Se levantó abruptamente y pronto estuvo a unos pocos centímetros frente a mí. Se inclinó sobre mi cuello, olfateó y luego se enderezó.
—Eres tú. Déjame ver tu tobillo.
¿Ver mi tobillo? ¿Para qué? Tenía un hermoso tatuaje en el tobillo. Lo dibujé hace muchos años y fue inspirado por un viaje a Filipinas.
—No hagas esperar al jefe —dijo Jay. Parece que el señor Ashley estaba recordando algo y mostrarle mi tobillo tatuado lo haría aún más seguro. Solo sabía del tatuaje porque lo había visto esa noche. Recuerdo cuánto elogió la belleza y la naturaleza única. No había manera de que se lo mostrara. ¡No puede reconocerme!
—Lo siento, señor, tengo que volver al trabajo —dije con una voz que no reconocí como mía. Me pregunté de dónde venía el coraje, pero agradecí a la fuente desconocida y me giré para irme.
¡Ay! ¡Dios mío! Tropecé con un objeto y caí de cara al suelo. Estaba muy avergonzada, ¡quería desaparecer!

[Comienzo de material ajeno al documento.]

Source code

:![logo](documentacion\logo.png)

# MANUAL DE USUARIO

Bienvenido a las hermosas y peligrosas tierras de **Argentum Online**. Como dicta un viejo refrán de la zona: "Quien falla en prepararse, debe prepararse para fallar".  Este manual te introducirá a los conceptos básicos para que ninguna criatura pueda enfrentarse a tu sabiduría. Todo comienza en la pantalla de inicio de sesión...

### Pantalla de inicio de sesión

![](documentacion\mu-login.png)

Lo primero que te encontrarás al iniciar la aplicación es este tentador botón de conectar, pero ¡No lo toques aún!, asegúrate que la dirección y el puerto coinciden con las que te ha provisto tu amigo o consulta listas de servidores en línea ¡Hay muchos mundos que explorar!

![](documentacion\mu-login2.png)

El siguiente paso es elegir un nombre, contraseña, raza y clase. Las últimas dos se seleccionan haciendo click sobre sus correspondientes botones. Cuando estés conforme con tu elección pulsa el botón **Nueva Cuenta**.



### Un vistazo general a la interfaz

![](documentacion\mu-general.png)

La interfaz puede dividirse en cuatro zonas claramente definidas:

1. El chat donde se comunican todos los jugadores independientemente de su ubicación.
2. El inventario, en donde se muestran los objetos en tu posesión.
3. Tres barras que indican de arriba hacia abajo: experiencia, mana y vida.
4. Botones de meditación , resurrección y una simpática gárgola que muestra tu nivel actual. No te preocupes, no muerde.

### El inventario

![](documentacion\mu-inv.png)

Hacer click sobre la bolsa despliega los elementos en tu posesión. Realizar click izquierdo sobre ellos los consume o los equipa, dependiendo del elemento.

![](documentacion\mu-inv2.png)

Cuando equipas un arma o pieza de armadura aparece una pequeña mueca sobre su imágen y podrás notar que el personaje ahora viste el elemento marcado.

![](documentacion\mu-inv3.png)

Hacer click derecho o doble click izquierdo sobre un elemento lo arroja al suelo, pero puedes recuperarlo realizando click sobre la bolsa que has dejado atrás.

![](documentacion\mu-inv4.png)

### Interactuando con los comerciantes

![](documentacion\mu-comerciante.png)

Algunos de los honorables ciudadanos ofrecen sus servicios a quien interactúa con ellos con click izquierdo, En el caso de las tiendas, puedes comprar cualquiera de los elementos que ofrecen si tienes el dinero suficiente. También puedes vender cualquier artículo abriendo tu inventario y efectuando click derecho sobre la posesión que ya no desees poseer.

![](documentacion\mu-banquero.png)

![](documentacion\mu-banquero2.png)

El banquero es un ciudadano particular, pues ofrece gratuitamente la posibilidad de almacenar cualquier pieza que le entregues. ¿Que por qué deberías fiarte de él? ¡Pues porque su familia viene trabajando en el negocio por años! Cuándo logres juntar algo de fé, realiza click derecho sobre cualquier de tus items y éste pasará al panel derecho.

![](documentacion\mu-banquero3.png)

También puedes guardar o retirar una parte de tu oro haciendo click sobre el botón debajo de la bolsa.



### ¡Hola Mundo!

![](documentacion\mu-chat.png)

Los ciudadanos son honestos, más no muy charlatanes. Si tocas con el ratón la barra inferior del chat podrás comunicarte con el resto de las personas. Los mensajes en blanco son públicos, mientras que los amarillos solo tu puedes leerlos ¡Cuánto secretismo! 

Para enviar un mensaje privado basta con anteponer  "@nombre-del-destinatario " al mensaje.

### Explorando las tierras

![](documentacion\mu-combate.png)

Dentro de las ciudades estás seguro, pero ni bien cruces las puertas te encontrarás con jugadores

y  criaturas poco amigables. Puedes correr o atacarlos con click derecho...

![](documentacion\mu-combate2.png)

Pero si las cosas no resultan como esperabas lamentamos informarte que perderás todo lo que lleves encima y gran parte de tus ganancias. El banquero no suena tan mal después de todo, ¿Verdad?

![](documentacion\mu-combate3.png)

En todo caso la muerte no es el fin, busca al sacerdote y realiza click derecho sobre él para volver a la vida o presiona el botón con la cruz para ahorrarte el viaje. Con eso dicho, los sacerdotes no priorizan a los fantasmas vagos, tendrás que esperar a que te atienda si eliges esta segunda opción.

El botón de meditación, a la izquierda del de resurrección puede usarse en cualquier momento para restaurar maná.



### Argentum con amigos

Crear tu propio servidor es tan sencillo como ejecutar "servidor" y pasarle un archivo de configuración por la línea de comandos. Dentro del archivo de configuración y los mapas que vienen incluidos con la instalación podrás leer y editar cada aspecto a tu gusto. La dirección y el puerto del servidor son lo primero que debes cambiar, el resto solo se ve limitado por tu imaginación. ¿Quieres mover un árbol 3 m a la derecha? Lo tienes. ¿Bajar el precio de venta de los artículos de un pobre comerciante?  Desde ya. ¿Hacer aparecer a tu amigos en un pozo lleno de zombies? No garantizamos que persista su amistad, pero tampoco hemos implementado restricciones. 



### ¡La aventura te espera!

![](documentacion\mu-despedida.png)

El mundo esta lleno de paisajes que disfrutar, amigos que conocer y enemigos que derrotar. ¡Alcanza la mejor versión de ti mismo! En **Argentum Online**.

—Ese es el tatuaje en tu tobillo. Te lo preguntaré una última vez. Eres la de anoche, ¿verdad? —lo escuché decir fríamente. El destino desafortunado había elegido ese momento perfecto para dejar que mis pantalones expusieran mi tobillo. Me levanté rápidamente e hice una reverencia ante él, pero no sin echar un vistazo al maldito objeto que causó mi caída. Era una hermosa caja de regalo. Miré el rostro del señor Ashley y supe que tenía que decir algo. Finalmente me habían atrapado.
—Fue... estaba borracha, señor... yo...
—¿Cuánto te pagó, asquerosa zorra? —rugió.
¿Pagarme?
—Señor... yo estaba...
—Responde la pregunta.
—Señor, no me pagaron. Fue un accidente. Estaba borracha, señor. Por favor...

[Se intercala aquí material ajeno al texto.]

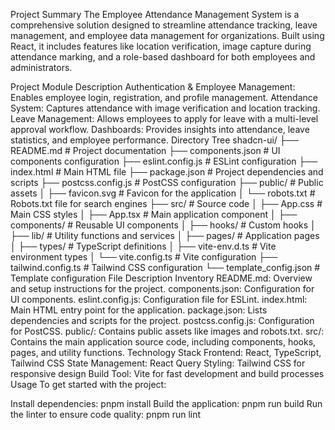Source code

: Project Summary
The Employee Attendance Management System is a comprehensive solution designed to streamline attendance tracking, leave management, and employee data management for organizations. Built using React, it includes features like location verification, image capture during attendance marking, and a role-based dashboard for both employees and administrators.

Project Module Description
Authentication & Employee Management: Enables employee login, registration, and profile management.
Attendance System: Captures attendance with image verification and location tracking.
Leave Management: Allows employees to apply for leave with a multi-level approval workflow.
Dashboards: Provides insights into attendance, leave statistics, and employee performance.
Directory Tree
shadcn-ui/
├── README.md               # Project documentation
├── components.json         # UI components configuration
├── eslint.config.js        # ESLint configuration
├── index.html              # Main HTML file
├── package.json            # Project dependencies and scripts
├── postcss.config.js       # PostCSS configuration
├── public/                 # Public assets
│   ├── favicon.svg         # Favicon for the application
│   └── robots.txt          # Robots.txt file for search engines
├── src/                    # Source code
│   ├── App.css             # Main CSS styles
│   ├── App.tsx             # Main application component
│   ├── components/         # Reusable UI components
│   ├── hooks/              # Custom hooks
│   ├── lib/                # Utility functions and services
│   ├── pages/              # Application pages
│   ├── types/              # TypeScript definitions
│   ├── vite-env.d.ts       # Vite environment types
│   └── vite.config.ts      # Vite configuration
├── tailwind.config.ts      # Tailwind CSS configuration
└── template_config.json     # Template configuration
File Description Inventory
README.md: Overview and setup instructions for the project.
components.json: Configuration for UI components.
eslint.config.js: Configuration file for ESLint.
index.html: Main HTML entry point for the application.
package.json: Lists dependencies and scripts for the project.
postcss.config.js: Configuration for PostCSS.
public/: Contains public assets like images and robots.txt.
src/: Contains the main application source code, including components, hooks, pages, and utility functions.
Technology Stack
Frontend: React, TypeScript, Tailwind CSS
State Management: React Query
Styling: Tailwind CSS for responsive design
Build Tool: Vite for fast development and build processes
Usage
To get started with the project:

Install dependencies:
pnpm install
Build the application:
pnpm run build
Run the linter to ensure code quality:
pnpm run lint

—No espero que una joven sucia tenga ni una pizca de verdad en su boca. Llegaste al punto de aceptar unos pocos dólares para seducirme y tomar esa foto, ¿verdad? Hiciste lo que él te pidió y para asegurar tu trabajo, fuiste y abriste tus malditas piernas para mí. ¿Quién contrató a alguien tan sucio y asqueroso para trabajar en esta empresa?

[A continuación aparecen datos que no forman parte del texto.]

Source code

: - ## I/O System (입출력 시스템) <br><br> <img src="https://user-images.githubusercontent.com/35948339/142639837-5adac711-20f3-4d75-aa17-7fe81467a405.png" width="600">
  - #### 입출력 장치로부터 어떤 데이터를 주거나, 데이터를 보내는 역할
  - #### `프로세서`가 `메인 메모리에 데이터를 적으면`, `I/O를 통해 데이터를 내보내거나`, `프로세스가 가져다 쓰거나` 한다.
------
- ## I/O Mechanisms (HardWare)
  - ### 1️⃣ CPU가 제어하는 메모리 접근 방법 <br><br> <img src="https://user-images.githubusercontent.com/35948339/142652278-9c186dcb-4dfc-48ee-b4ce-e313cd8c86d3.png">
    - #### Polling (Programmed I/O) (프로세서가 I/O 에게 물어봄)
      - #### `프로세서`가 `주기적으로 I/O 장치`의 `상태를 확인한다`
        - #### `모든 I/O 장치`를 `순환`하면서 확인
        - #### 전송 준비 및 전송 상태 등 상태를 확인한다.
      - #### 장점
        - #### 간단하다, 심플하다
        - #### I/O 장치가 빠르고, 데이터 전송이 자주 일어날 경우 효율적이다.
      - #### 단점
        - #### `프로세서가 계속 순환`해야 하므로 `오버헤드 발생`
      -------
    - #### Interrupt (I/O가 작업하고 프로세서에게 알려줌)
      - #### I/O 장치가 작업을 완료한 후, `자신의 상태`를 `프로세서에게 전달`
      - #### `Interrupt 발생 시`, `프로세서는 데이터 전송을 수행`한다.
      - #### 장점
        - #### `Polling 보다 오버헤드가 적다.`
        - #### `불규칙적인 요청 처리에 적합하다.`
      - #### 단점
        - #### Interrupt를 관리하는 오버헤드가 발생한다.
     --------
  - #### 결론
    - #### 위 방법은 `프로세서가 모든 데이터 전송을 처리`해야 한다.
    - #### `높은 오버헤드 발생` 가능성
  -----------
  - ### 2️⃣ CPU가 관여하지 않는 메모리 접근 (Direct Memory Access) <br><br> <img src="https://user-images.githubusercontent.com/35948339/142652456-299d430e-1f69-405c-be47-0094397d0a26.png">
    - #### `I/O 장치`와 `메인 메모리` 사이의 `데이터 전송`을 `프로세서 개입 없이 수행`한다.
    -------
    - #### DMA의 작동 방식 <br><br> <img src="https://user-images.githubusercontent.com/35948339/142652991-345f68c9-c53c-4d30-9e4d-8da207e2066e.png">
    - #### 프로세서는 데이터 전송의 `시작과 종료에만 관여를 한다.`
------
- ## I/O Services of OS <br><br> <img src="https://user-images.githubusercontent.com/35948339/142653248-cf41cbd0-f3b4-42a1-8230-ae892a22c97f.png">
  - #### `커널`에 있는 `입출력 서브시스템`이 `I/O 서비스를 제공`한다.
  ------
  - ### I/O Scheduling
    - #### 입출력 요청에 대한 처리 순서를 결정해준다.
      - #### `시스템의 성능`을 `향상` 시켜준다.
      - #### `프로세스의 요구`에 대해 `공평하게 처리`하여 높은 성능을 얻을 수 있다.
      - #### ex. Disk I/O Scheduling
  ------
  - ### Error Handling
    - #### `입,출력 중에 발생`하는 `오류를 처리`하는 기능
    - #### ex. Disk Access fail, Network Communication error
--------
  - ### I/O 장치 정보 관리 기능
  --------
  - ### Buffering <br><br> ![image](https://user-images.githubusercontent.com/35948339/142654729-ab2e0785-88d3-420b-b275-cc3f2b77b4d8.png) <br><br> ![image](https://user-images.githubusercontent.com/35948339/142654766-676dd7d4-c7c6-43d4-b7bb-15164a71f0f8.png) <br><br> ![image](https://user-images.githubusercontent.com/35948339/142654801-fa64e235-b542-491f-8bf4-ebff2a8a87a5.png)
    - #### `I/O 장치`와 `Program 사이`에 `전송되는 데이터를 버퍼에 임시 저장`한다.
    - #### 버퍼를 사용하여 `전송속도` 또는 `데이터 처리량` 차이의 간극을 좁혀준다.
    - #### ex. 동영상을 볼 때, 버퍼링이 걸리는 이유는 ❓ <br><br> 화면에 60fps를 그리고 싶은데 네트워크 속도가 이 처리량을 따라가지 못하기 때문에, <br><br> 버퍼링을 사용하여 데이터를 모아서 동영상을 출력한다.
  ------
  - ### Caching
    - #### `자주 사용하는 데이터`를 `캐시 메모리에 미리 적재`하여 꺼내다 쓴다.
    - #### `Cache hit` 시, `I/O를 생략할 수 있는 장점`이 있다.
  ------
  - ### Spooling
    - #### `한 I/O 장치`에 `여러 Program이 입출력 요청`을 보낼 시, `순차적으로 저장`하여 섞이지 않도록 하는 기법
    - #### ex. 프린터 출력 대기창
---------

Todo lo que pude hacer fue suplicar. ¡Estas eran todas acusaciones falsas! Ni siquiera sabía de qué estaba hablando. Foto, pago y todo sonaba a griego para mí, pero no me creería.
—No lo hice, señor... —seguía hablando cuando el otro hombre, Jay, me lanzó una tableta. Pude ver una foto de una mujer en los brazos de un hombre mientras compartían un momento íntimo. Y por el amor de Dios, esa mujer era yo con mi cabeza enterrada en los brazos del señor Ashley. Las vistas en la página aumentaban por cientos cada segundo y la sección de comentarios estaba muy activa. Había estado demasiado ocupada para revisar internet esta mañana, pero mi historia estaba en todas partes. Mucha gente estaba ansiosa por conocer a esta mujer y muchos se preguntaban cuándo el señor Ashley consiguió una novia.
—¿Todavía niegas saber algo sobre esto? ¡Ocultaste tu rostro a propósito para llevar a cabo tus malvados planes! —dijo el señor Jay, sacándome de mis pensamientos. Era su turno de interrogarme. Lo miré con la boca abierta, incapaz de encontrar las palabras adecuadas para defenderme. El señor Ashley aclaró su garganta y dijo,
—Ahí tienes tus trescientos dólares. No puedes engañarme. Estoy seguro de que nunca me confundiste con un gigoló. ¡Tómalos!
Miré con asombro el dinero sobre la mesa.
—Hiciste esto para acercarte a mí y te voy a dar una oportunidad. Te propondré un trato hasta que la prensa se calme. Cásate conmigo por seis meses. Después de seis meses, nos divorciaremos.